Pedalling fictions
The Times and the Daily Mail this morning have both seized on a single aspect of the latest figures for road casualties (2005), released yesterday by the Department for Transport, to report that cycling deaths have gone up by 10%. Both titles blame the growing number of novice cyclists on the roads for the rise.
Quite apart from the fact that this explanation is completely speculative, the actual numbers underpinning the headlines bear some closer examination. It’s not as boring as it sounds, promise.
First, what that 10% represents in absolute terms is an additional 14 cyclist deaths in 2005, up from 134 to 148. Of course, every death is deeply regrettable, and a human tragedy for the victim’s family and friends, and so what I am about to say is not to minimise that. But an extra 14 deaths is not very significant; it falls within the bounds of standard deviation. To take an example: in London in 2004, the number of cyclist deaths fell to just eight – but this was a rogue figure, because the annual average is around 20 (in fact, the number bounced back to 21 in 2005). In other words, while 10% sounds a dramatic and scary increase, it is highly misleading: that additional 14 may well prove to be no more than a statistical blip.
More importantly, this 10% increase of cyclist deaths nationally needs to be seen in the context of overall cycling casualties. This total (which includes killed, seriously injured and slightly injured) was 16,561 – down from the previous year, as it has been for the past decade and more. In fact, the DfT’s baseline figure for road casualties is an average based on the years 1994-1998, according to which there were 24,385 cycling casualties every year (and the baseline average for deaths was 186). The clear evidence, then, is that cycling is considerably safer than it was 10 years ago – you are roughly a third less likely to be hurt on your bike now than you were then.
This, by the way, compares very favourably with other types of road casualty. The number of passengers killed in private cars every year is stubbornly stuck at the 1,600-1,700 level it was at in the mid-1990s. And the number of motorcyclists killed (569 in 2005) is more than 20% up on where it was then. Oddly enough, neither of these frightening facts is reported by the Times or the Mail.
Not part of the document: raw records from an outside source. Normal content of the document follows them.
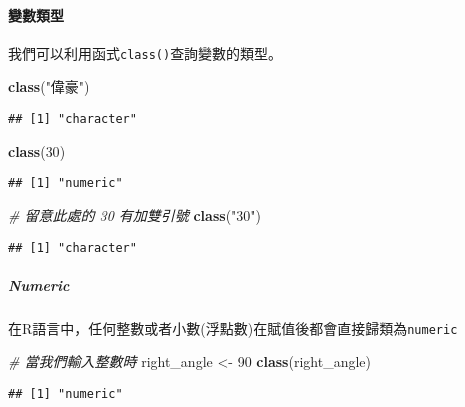 \documentclass[]{article}
\newenvironment{Shaded}{\begin{snugshade}}{\end{snugshade}}
\newcommand{\KeywordTok}[1]{\textcolor[rgb]{0.13,0.29,0.53}{\textbf{{#1}}}}
\newcommand{\DecValTok}[1]{\textcolor[rgb]{0.00,0.00,0.81}{{#1}}}
\newcommand{\StringTok}[1]{\textcolor[rgb]{0.31,0.60,0.02}{{#1}}}
\newcommand{\CommentTok}[1]{\textcolor[rgb]{0.56,0.35,0.01}{\textit{{#1}}}}
\newcommand{\NormalTok}[1]{{#1}}
\let\oldparagraph\paragraph
\renewcommand{\paragraph}[1]{\oldparagraph{#1}\mbox{}}
\let\oldsubparagraph\subparagraph
\renewcommand{\subparagraph}[1]{\oldsubparagraph{#1}\mbox{}}
\begin{document}
\paragraph{變數類型}

我們可以利用函式\texttt{class()}查詢變數的類型。

\begin{Shaded}
\begin{Highlighting}[]
\KeywordTok{class}\NormalTok{(}\StringTok{"偉豪"}\NormalTok{)}
\end{Highlighting}
\end{Shaded}

\begin{verbatim}
## [1] "character"
\end{verbatim}

\begin{Shaded}
\begin{Highlighting}[]
\KeywordTok{class}\NormalTok{(}\DecValTok{30}\NormalTok{)}
\end{Highlighting}
\end{Shaded}

\begin{verbatim}
## [1] "numeric"
\end{verbatim}

\begin{Shaded}
\begin{Highlighting}[]
\CommentTok{# 留意此處的 30 有加雙引號}
\KeywordTok{class}\NormalTok{(}\StringTok{"30"}\NormalTok{)}
\end{Highlighting}
\end{Shaded}

\begin{verbatim}
## [1] "character"
\end{verbatim}

\subparagraph{Numeric}\label{numeric}

在R語言中，任何整數或者小數(浮點數)在賦值後都會直接歸類為\texttt{numeric}

\begin{Shaded}
\begin{Highlighting}[]
\CommentTok{# 當我們輸入整數時}
\NormalTok{right_angle <-}\StringTok{ }\DecValTok{90}
\KeywordTok{class}\NormalTok{(right_angle)}
\end{Highlighting}
\end{Shaded}

\begin{verbatim}
## [1] "numeric"
\end{verbatim}
\end{document}
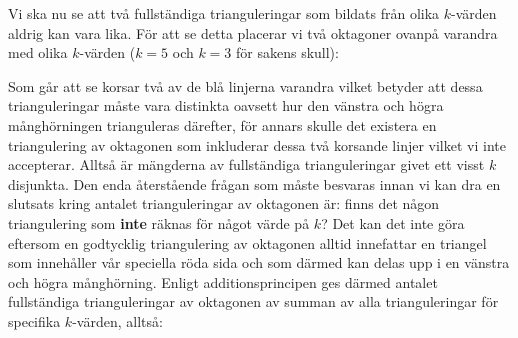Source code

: \documentclass{tufte-handout}
\begin{document}
\begin{ans}
    Vi ska nu se att två fullständiga trianguleringar som bildats från olika $k$-värden aldrig kan vara lika. För att se detta placerar vi två oktagoner ovanpå varandra med olika $k$-värden ($k = 5$ och $k = 3$ för sakens skull):

    \begin{center}
    \end{center}

    Som går att se korsar två av de blå linjerna varandra vilket betyder att dessa trianguleringar måste vara distinkta oavsett hur den vänstra och högra månghörningen trianguleras därefter, för annars skulle det existera en triangulering av oktagonen som inkluderar dessa två korsande linjer vilket vi inte accepterar. Alltså är mängderna av fullständiga trianguleringar givet ett visst $k$ disjunkta. Den enda återstående frågan som måste besvaras innan vi kan dra en slutsats kring antalet trianguleringar av oktagonen är: finns det någon triangulering som \textbf{inte} räknas för något värde på $k$? Det kan det inte göra eftersom en godtycklig triangulering av oktagonen alltid innefattar en triangel som innehåller vår speciella röda sida och som därmed kan delas upp i en vänstra och högra månghörning. Enligt additionsprincipen ges därmed antalet fullständiga trianguleringar av oktagonen av summan av alla trianguleringar för specifika $k$-värden, alltså:


\end{ans}
\end{document}
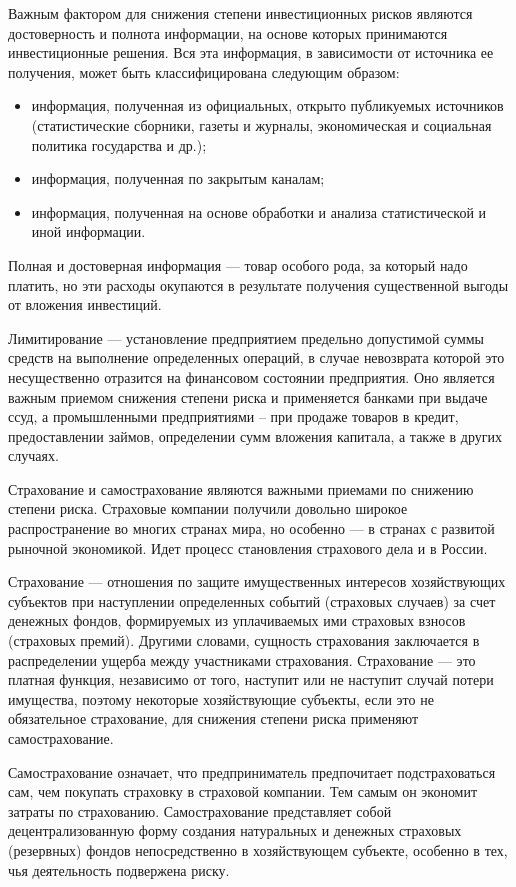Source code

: Важным фактором для снижения степени инвестиционных рисков являются достоверность и полнота информации, на основе которых принимаются инвестиционные решения.
Вся эта информация, в зависимости от источника ее получения, может быть классифицирована следующим образом: 
\begin{itemize}
\setlength\itemsep{0pt}
\item информация, полученная из официальных, открыто публикуемых источников (статистические сборники, газеты и журналы, экономическая и социальная политика государства и др.); 
\item  информация, полученная по закрытым каналам; 
\item  информация, полученная на основе обработки и анализа статистической и иной информации.
\end{itemize}

Полная и достоверная информация --- товар особого рода, за который надо платить, но эти расходы окупаются в результате получения существенной выгоды от вложения инвестиций.

Лимитирование --- установление предприятием предельно допустимой суммы средств на выполнение определенных операций, в случае невозврата которой это несущественно отразится на финансовом состоянии предприятия.
Оно является важным приемом снижения степени риска и применяется банками при выдаче ссуд, а промышленными предприятиями -- при продаже товаров в кредит, предоставлении займов, определении сумм вложения капитала, а также в других случаях.

Страхование и самострахование являются важными приемами по снижению степени риска.
Страховые компании получили довольно широкое распространение во многих странах мира, но особенно --- в странах с развитой рыночной экономикой. Идет процесс становления страхового дела и в России.

Страхование --- отношения по защите имущественных интересов хозяйствующих субъектов при наступлении определенных событий (страховых случаев) за счет денежных фондов, формируемых из уплачиваемых ими страховых взносов (страховых премий).
Другими словами, сущность страхования заключается в распределении ущерба между участниками страхования.
Страхование --- это платная функция, независимо от того, наступит или не наступит случай потери имущества, поэтому некоторые хозяйствующие субъекты, если это не обязательное страхование, для снижения степени риска применяют самострахование.

Самострахование означает, что предприниматель предпочитает подстраховаться сам, чем покупать страховку в страховой компании.
Тем самым он экономит затраты по страхованию.
Самострахование представляет собой децентрализованную форму создания натуральных и денежных страховых (резервных) фондов непосредственно в хозяйствующем субъекте, особенно в тех, чья деятельность подвержена риску.

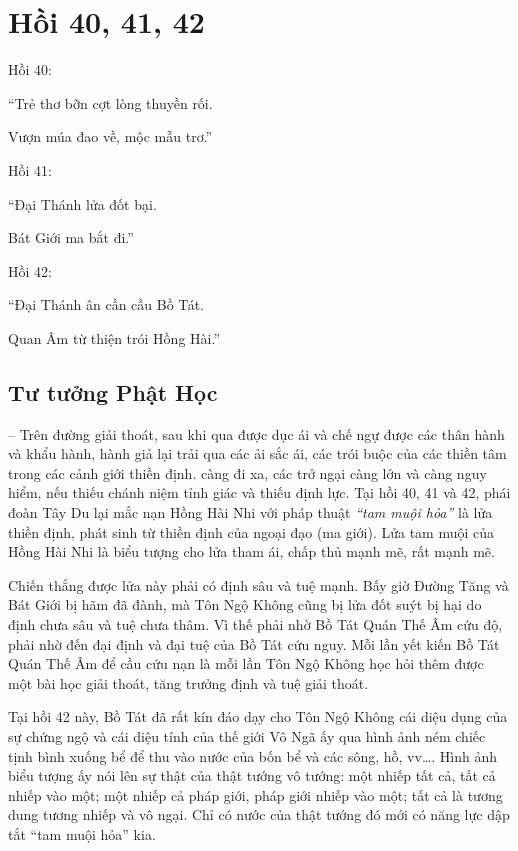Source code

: \chapter{Hồi 40, 41, 42} %
\label{cha:hoi_40_41}

Hồi 40:

\begin{itshape}
``Trẻ thơ bỡn cợt lòng thuyền rối.

Vượn múa đao về, mộc mẫu trơ.''
\end{itshape}

Hồi 41:

\begin{itshape}
``Đại Thánh lửa đốt bại.

Bát Giới ma bắt đi.''
\end{itshape}

Hồi 42:

\begin{itshape}
``Đại Thánh ân cần cầu Bồ Tát.

Quan Âm từ thiện trói Hồng Hài.''
\end{itshape}

\section{Tư tưởng Phật Học} %
\label{sec:40_41_phat_hoc}

-- Trên đường giải thoát, sau khi qua được dục ái và chế ngự được các thân hành và khẩu hành, hành giả lại trải qua các ải sắc ái, các trói buộc của các thiền tâm trong các cảnh giới thiền định. càng đi xa, các trở ngại càng lớn và càng nguy hiểm, nếu thiếu chánh niệm tỉnh giác và thiếu định lực. Tại hồi 40, 41 và 42, phái đoàn Tây Du lại mắc nạn Hồng Hài Nhi với pháp thuật \emph{``tam muội hỏa''} là lửa thiền định, phát sinh từ thiền định của ngoại đạo (ma giới). Lửa tam muội của Hồng Hài Nhi là biểu tượng cho lửa tham ái, chấp thủ mạnh mẽ, rất mạnh mẽ.

Chiến thắng được lửa này phải có định sâu và tuệ mạnh. Bấy giờ Đường Tăng và Bát Giới bị hãm đã đành, mà Tôn Ngộ Không cũng bị lửa đốt suýt bị hại do định chưa sâu và tuệ chưa thâm. Vì thế phải nhờ Bồ Tát Quán Thế Âm cứu độ, phải nhờ đến đại định và đại tuệ của Bồ Tát cứu nguy. Mỗi lần yết kiến Bồ Tát Quán Thế Âm để cầu cứu nạn là mỗi lần Tôn Ngộ Không học hỏi thêm được một bài học giải thoát, tăng trưởng định và tuệ giải thoát.

Tại hồi 42 này, Bồ Tát đã rất kín đáo dạy cho Tôn Ngộ Không cái diệu dụng của sự chứng ngộ và cái diệu tính của thế giới Vô Ngã ấy qua hình ảnh ném chiếc tịnh bình xuống bể để thu vào nước của bốn bể và các sông, hồ, vv\ldots. Hình ảnh biểu tượng ấy nói lên sự thật của thật tướng vô tướng: một nhiếp tất cả, tất cả nhiếp vào một; một nhiếp cả pháp giới, pháp giới nhiếp vào một; tất cả là tương dung tương nhiếp và vô ngại. Chỉ có nước của thật tướng đó mới có năng lực dập tắt ``tam muội hỏa'' kia.

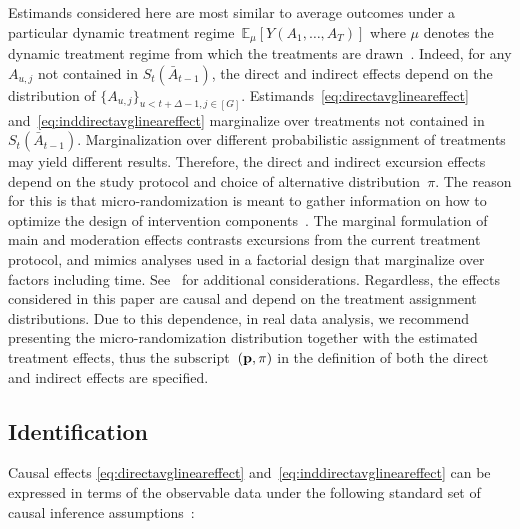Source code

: \documentclass[lineno]{biometrika}
\def\E{\mathbb{E}}
\begin{document}
Estimands considered here are most similar to average outcomes under a particular dynamic treatment regime~$\E_\mu \left[ Y(A_1,\ldots, A_T)\right]$ where $\mu$ denotes the dynamic treatment regime from which the treatments are drawn~\citep{MurphyJASA2001}. Indeed, for any $A_{u,j}$ not contained in $S_t (\bar A_{t-1})$, the direct and indirect effects depend on the distribution of $\{ A_{u,j} \}_{u < t + \Delta -1, j \in [G]}$.  Estimands~\eqref{eq:directavglineareffect} and~\eqref{eq:inddirectavglineareffect} marginalize over treatments not contained in $S_t(\bar A_{t-1})$.  Marginalization over different probabilistic assignment of treatments may yield different results. Therefore, the direct and indirect excursion effects depend on the study protocol and choice of alternative distribution~$\pi$. The reason for this is that micro-randomization is meant to gather information on how to optimize the design of intervention components~\citep{Collins2018}.  The marginal formulation of main and moderation effects contrasts excursions from the current treatment protocol, and mimics analyses used in a factorial design that marginalize over factors including time. See~\citet[Section 8]{Qian2021} for additional considerations.  Regardless, the effects considered in this paper are causal and depend on the treatment assignment distributions.  Due to this dependence, in real data analysis, we recommend presenting the micro-randomization distribution together with the estimated treatment effects, thus the subscript~$({\bf p}, \pi)$ in the definition of both the direct and indirect effects are specified.

\subsection{Identification}
\label{section:prox_effects_data}
Causal effects \eqref{eq:directavglineareffect} and~\eqref{eq:inddirectavglineareffect} can be expressed in terms of the observable data under the following standard set of causal inference assumptions~\citep{Robins}:
\end{document}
The much more important story, which rarely gets told in the face of shabby, irresponsible media manipulation of the public perception that riding a bike is dangerous, is simply this: the more people cycle, the safer it gets. The best contemporary example of this is in Greater London (mainly because the figures are available, whereas equivalent numbers are not for the UK as a whole): from 2000 to 2005, cycle use in the capital rose by 72%; in the same period, the number of cyclists killed or seriously injured fell by 42%. Now who said stats were dull? The moral is, ignore the horror fiction and join the two-wheeled throng: the more, the merrier.